■ Data records ■
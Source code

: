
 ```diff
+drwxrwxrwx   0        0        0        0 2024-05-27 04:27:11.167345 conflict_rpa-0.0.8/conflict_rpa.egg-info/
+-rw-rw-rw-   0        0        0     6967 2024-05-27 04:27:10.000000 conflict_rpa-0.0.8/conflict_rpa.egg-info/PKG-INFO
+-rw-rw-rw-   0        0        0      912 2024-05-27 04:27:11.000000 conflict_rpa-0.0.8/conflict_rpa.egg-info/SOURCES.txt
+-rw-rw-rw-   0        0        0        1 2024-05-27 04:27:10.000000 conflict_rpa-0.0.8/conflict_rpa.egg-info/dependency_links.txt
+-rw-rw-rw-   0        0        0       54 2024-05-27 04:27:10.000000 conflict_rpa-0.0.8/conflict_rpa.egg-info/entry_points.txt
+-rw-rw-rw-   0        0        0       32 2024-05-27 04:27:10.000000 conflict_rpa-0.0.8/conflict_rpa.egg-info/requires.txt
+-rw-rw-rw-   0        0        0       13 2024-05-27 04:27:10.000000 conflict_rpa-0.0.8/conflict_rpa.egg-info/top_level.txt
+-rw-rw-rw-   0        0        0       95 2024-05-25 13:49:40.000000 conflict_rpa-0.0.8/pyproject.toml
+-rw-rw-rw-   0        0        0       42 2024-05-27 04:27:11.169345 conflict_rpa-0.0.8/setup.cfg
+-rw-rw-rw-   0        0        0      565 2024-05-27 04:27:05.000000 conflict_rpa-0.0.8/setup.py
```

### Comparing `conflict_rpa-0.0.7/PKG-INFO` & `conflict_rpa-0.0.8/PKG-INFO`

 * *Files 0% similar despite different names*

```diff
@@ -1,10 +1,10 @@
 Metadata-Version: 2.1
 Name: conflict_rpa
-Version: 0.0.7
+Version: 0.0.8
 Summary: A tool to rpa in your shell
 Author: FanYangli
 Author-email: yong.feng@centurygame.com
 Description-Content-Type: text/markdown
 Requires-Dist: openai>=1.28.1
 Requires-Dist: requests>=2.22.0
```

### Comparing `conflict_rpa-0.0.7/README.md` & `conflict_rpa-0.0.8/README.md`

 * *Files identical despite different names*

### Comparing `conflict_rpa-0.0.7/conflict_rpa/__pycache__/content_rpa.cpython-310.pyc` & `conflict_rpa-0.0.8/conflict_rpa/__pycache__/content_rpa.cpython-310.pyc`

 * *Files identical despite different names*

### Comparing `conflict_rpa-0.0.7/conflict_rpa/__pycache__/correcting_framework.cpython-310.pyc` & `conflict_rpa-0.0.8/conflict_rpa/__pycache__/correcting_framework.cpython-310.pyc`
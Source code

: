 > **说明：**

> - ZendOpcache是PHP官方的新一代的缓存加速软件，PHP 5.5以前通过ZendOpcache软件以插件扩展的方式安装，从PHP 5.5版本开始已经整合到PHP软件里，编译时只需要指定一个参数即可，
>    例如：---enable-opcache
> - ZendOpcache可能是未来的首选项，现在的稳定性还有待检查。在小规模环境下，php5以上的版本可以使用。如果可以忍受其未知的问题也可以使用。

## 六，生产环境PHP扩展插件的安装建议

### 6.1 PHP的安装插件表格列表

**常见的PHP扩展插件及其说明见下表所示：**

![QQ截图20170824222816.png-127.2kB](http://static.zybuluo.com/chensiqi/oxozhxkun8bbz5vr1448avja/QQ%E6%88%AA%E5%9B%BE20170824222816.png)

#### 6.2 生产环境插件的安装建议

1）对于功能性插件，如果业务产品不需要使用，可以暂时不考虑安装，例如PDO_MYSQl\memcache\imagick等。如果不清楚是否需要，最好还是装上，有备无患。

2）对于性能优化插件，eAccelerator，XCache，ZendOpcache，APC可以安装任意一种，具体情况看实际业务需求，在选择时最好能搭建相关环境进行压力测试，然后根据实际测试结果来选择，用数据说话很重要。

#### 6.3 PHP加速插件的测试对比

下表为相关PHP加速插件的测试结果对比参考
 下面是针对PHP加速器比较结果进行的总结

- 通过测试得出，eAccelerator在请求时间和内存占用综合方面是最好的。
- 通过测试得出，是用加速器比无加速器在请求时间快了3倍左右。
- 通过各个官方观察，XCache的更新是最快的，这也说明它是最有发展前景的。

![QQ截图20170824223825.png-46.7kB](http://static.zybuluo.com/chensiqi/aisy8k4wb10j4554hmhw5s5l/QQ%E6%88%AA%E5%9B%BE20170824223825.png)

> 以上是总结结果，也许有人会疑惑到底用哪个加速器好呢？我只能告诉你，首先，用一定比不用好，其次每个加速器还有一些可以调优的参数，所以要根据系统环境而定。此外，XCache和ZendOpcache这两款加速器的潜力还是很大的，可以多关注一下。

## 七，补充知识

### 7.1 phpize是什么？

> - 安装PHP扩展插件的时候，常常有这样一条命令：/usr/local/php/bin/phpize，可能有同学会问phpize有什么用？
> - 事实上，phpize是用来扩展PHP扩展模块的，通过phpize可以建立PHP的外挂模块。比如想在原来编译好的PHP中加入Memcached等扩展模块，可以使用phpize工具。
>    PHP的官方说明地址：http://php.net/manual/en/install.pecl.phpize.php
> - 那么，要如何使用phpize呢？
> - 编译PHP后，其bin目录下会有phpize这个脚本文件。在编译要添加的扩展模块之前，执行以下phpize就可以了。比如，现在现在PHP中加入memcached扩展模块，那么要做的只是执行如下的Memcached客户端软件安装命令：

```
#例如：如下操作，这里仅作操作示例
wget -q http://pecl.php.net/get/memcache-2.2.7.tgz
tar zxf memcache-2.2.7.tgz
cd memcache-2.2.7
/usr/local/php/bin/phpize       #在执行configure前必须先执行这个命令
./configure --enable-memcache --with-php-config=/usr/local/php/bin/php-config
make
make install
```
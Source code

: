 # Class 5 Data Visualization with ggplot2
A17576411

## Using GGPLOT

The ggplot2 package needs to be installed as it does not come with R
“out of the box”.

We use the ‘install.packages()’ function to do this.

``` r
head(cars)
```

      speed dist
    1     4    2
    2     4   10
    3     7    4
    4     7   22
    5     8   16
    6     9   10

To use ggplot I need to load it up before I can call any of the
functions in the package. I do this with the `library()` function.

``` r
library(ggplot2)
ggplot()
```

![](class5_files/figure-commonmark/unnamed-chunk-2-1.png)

■ Required action ■
Return each line of the data above verbatim.

■ Written solution ■
Source code

:
 ```diff
+drwxrwxrwx   0        0        0        0 2024-05-27 04:27:11.167345 conflict_rpa-0.0.8/conflict_rpa.egg-info/
+-rw-rw-rw-   0        0        0     6967 2024-05-27 04:27:10.000000 conflict_rpa-0.0.8/conflict_rpa.egg-info/PKG-INFO
+-rw-rw-rw-   0        0        0      912 2024-05-27 04:27:11.000000 conflict_rpa-0.0.8/conflict_rpa.egg-info/SOURCES.txt
+-rw-rw-rw-   0        0        0        1 2024-05-27 04:27:10.000000 conflict_rpa-0.0.8/conflict_rpa.egg-info/dependency_links.txt
+-rw-rw-rw-   0        0        0       54 2024-05-27 04:27:10.000000 conflict_rpa-0.0.8/conflict_rpa.egg-info/entry_points.txt
+-rw-rw-rw-   0        0        0       32 2024-05-27 04:27:10.000000 conflict_rpa-0.0.8/conflict_rpa.egg-info/requires.txt
+-rw-rw-rw-   0        0        0       13 2024-05-27 04:27:10.000000 conflict_rpa-0.0.8/conflict_rpa.egg-info/top_level.txt
+-rw-rw-rw-   0        0        0       95 2024-05-25 13:49:40.000000 conflict_rpa-0.0.8/pyproject.toml
+-rw-rw-rw-   0        0        0       42 2024-05-27 04:27:11.169345 conflict_rpa-0.0.8/setup.cfg
+-rw-rw-rw-   0        0        0      565 2024-05-27 04:27:05.000000 conflict_rpa-0.0.8/setup.py
```

### Comparing `conflict_rpa-0.0.7/PKG-INFO` & `conflict_rpa-0.0.8/PKG-INFO`

 * *Files 0% similar despite different names*

```diff
@@ -1,10 +1,10 @@
 Metadata-Version: 2.1
 Name: conflict_rpa
-Version: 0.0.7
+Version: 0.0.8
 Summary: A tool to rpa in your shell
 Author: FanYangli
 Author-email: yong.feng@centurygame.com
 Description-Content-Type: text/markdown
 Requires-Dist: openai>=1.28.1
 Requires-Dist: requests>=2.22.0
```

### Comparing `conflict_rpa-0.0.7/README.md` & `conflict_rpa-0.0.8/README.md`

 * *Files identical despite different names*

### Comparing `conflict_rpa-0.0.7/conflict_rpa/__pycache__/content_rpa.cpython-310.pyc` & `conflict_rpa-0.0.8/conflict_rpa/__pycache__/content_rpa.cpython-310.pyc`

 * *Files identical despite different names*

### Comparing `conflict_rpa-0.0.7/conflict_rpa/__pycache__/correcting_framework.cpython-310.pyc` & `conflict_rpa-0.0.8/conflict_rpa/__pycache__/correcting_framework.cpython-310.pyc`
Source code

: > **说明：**

> - ZendOpcache是PHP官方的新一代的缓存加速软件，PHP 5.5以前通过ZendOpcache软件以插件扩展的方式安装，从PHP 5.5版本开始已经整合到PHP软件里，编译时只需要指定一个参数即可，
>    例如：---enable-opcache
> - ZendOpcache可能是未来的首选项，现在的稳定性还有待检查。在小规模环境下，php5以上的版本可以使用。如果可以忍受其未知的问题也可以使用。

## 六，生产环境PHP扩展插件的安装建议

### 6.1 PHP的安装插件表格列表

**常见的PHP扩展插件及其说明见下表所示：**

![QQ截图20170824222816.png-127.2kB](http://static.zybuluo.com/chensiqi/oxozhxkun8bbz5vr1448avja/QQ%E6%88%AA%E5%9B%BE20170824222816.png)

#### 6.2 生产环境插件的安装建议

1）对于功能性插件，如果业务产品不需要使用，可以暂时不考虑安装，例如PDO_MYSQl\memcache\imagick等。如果不清楚是否需要，最好还是装上，有备无患。

2）对于性能优化插件，eAccelerator，XCache，ZendOpcache，APC可以安装任意一种，具体情况看实际业务需求，在选择时最好能搭建相关环境进行压力测试，然后根据实际测试结果来选择，用数据说话很重要。

#### 6.3 PHP加速插件的测试对比

下表为相关PHP加速插件的测试结果对比参考
 下面是针对PHP加速器比较结果进行的总结

- 通过测试得出，eAccelerator在请求时间和内存占用综合方面是最好的。
- 通过测试得出，是用加速器比无加速器在请求时间快了3倍左右。
- 通过各个官方观察，XCache的更新是最快的，这也说明它是最有发展前景的。

![QQ截图20170824223825.png-46.7kB](http://static.zybuluo.com/chensiqi/aisy8k4wb10j4554hmhw5s5l/QQ%E6%88%AA%E5%9B%BE20170824223825.png)

> 以上是总结结果，也许有人会疑惑到底用哪个加速器好呢？我只能告诉你，首先，用一定比不用好，其次每个加速器还有一些可以调优的参数，所以要根据系统环境而定。此外，XCache和ZendOpcache这两款加速器的潜力还是很大的，可以多关注一下。

## 七，补充知识

### 7.1 phpize是什么？

> - 安装PHP扩展插件的时候，常常有这样一条命令：/usr/local/php/bin/phpize，可能有同学会问phpize有什么用？
> - 事实上，phpize是用来扩展PHP扩展模块的，通过phpize可以建立PHP的外挂模块。比如想在原来编译好的PHP中加入Memcached等扩展模块，可以使用phpize工具。
>    PHP的官方说明地址：http://php.net/manual/en/install.pecl.phpize.php
> - 那么，要如何使用phpize呢？
> - 编译PHP后，其bin目录下会有phpize这个脚本文件。在编译要添加的扩展模块之前，执行以下phpize就可以了。比如，现在现在PHP中加入memcached扩展模块，那么要做的只是执行如下的Memcached客户端软件安装命令：

```
#例如：如下操作，这里仅作操作示例
wget -q http://pecl.php.net/get/memcache-2.2.7.tgz
tar zxf memcache-2.2.7.tgz
cd memcache-2.2.7
/usr/local/php/bin/phpize       #在执行configure前必须先执行这个命令
./configure --enable-memcache --with-php-config=/usr/local/php/bin/php-config
make
make install
```
Source code

: # Class 5 Data Visualization with ggplot2
A17576411

## Using GGPLOT

The ggplot2 package needs to be installed as it does not come with R
“out of the box”.

We use the ‘install.packages()’ function to do this.

``` r
head(cars)
```

      speed dist
    1     4    2
    2     4   10
    3     7    4
    4     7   22
    5     8   16
    6     9   10

To use ggplot I need to load it up before I can call any of the
functions in the package. I do this with the `library()` function.

``` r
library(ggplot2)
ggplot()
```

![](class5_files/figure-commonmark/unnamed-chunk-2-1.png)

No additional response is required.